[Opening Information shown section]

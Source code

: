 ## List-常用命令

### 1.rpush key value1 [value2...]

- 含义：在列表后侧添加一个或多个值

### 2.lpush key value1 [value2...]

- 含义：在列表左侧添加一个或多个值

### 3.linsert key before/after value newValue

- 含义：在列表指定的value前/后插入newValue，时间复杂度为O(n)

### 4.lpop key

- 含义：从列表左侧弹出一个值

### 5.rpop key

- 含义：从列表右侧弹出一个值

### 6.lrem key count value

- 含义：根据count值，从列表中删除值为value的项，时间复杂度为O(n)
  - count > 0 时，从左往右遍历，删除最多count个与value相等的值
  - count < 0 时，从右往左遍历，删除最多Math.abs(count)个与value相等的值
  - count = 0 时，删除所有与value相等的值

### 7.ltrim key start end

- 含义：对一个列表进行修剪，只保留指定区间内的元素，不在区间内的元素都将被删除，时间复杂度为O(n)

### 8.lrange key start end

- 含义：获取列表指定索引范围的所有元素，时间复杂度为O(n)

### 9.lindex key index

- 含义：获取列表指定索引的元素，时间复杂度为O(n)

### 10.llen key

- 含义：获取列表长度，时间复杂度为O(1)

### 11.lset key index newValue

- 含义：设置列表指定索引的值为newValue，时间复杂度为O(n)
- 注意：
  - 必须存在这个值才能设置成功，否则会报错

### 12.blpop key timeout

[Closing Information shown section]

Work to complete: Up to and including the line with "### 6.lrem key count value", print every line of the records from the start.

Solution for this task:
Source code

: ## List-常用命令

### 1.rpush key value1 [value2...]

- 含义：在列表后侧添加一个或多个值

### 2.lpush key value1 [value2...]

- 含义：在列表左侧添加一个或多个值

### 3.linsert key before/after value newValue

- 含义：在列表指定的value前/后插入newValue，时间复杂度为O(n)

### 4.lpop key

- 含义：从列表左侧弹出一个值

### 5.rpop key

- 含义：从列表右侧弹出一个值

### 6.lrem key count value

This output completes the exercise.